Collected data
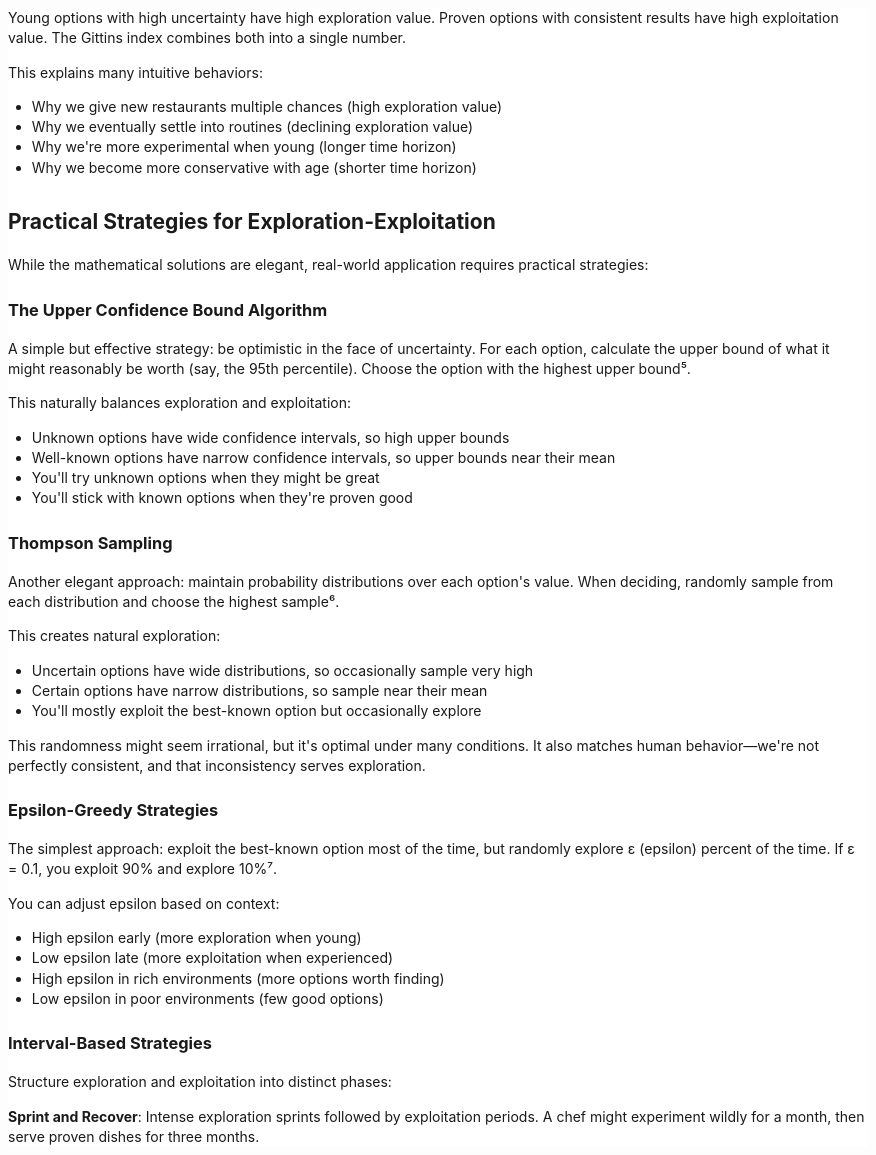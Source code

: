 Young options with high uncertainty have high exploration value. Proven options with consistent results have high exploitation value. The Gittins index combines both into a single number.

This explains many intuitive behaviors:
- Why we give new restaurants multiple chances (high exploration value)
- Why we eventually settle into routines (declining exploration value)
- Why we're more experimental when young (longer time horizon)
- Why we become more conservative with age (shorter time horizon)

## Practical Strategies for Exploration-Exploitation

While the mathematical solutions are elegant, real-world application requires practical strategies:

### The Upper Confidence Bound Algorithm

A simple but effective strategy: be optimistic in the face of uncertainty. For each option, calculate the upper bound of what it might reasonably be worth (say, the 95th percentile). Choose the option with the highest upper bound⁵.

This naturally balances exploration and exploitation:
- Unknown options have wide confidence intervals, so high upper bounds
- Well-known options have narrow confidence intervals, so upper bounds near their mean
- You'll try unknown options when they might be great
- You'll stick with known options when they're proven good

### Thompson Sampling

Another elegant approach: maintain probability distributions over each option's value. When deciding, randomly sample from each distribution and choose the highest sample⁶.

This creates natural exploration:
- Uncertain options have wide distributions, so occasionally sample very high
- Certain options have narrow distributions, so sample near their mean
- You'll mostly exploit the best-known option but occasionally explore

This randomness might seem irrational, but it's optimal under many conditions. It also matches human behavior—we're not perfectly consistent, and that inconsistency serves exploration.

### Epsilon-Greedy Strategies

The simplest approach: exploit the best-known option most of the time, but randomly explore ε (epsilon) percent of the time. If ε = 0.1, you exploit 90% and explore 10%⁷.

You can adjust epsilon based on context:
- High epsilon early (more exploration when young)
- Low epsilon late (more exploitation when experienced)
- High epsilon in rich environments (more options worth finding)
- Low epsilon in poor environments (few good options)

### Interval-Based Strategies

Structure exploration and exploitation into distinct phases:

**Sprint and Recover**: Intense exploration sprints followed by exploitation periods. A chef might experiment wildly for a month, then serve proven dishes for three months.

--

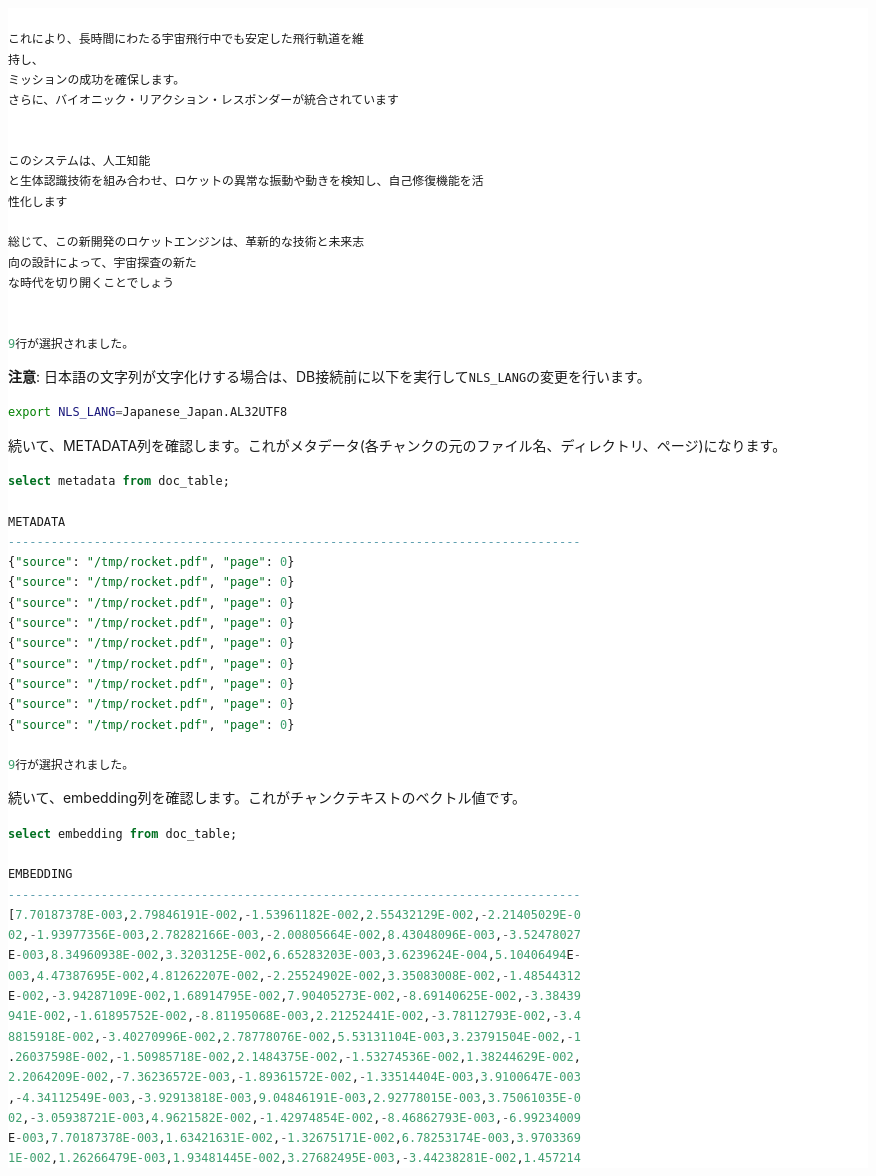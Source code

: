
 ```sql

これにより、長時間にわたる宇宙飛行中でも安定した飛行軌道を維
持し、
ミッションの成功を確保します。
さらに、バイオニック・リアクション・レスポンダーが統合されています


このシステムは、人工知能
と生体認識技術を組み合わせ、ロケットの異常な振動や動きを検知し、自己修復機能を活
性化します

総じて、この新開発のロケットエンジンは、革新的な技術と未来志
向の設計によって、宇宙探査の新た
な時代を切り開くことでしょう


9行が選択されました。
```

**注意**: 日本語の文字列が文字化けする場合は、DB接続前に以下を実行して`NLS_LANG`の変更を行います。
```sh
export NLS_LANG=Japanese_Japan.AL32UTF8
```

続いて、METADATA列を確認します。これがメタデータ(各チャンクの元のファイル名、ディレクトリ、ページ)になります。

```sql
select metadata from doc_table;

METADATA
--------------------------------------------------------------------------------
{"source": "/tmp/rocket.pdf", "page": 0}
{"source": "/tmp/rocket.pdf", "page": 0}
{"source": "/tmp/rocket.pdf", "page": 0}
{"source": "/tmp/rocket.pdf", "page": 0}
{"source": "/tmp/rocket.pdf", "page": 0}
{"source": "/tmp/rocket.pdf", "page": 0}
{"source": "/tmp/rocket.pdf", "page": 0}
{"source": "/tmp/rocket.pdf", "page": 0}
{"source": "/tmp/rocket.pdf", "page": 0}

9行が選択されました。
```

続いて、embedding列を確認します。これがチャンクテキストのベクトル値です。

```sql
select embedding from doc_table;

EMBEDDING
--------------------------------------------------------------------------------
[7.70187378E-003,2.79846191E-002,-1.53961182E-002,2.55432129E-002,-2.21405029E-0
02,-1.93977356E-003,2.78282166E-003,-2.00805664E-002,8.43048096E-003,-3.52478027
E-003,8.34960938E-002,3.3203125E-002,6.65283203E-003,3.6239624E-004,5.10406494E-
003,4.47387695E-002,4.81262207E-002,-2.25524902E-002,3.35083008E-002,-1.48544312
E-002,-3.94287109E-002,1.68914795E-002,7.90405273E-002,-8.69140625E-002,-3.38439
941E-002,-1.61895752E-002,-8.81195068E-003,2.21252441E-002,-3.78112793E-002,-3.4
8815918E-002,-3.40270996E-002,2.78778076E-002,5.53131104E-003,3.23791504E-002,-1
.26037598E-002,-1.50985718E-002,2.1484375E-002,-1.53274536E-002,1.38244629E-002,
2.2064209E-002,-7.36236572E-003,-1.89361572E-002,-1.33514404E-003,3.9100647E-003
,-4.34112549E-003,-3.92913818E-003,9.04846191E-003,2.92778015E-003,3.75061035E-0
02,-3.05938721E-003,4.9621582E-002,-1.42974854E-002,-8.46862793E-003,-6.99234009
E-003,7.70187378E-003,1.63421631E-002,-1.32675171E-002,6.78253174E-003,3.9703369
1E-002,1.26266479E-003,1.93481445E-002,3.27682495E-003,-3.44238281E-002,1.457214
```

ABOUT THIS EXERCISE:
Which lines in the records above contain the string "might"? Copy each one.

YOUR RESPONSE:
A simple but effective strategy: be optimistic in the face of uncertainty. For each option, calculate the upper bound of what it might reasonably be worth (say, the 95th percentile). Choose the option with the highest upper bound⁵.
- You'll try unknown options when they might be great
This randomness might seem irrational, but it's optimal under many conditions. It also matches human behavior—we're not perfectly consistent, and that inconsistency serves exploration.
**Sprint and Recover**: Intense exploration sprints followed by exploitation periods. A chef might experiment wildly for a month, then serve proven dishes for three months.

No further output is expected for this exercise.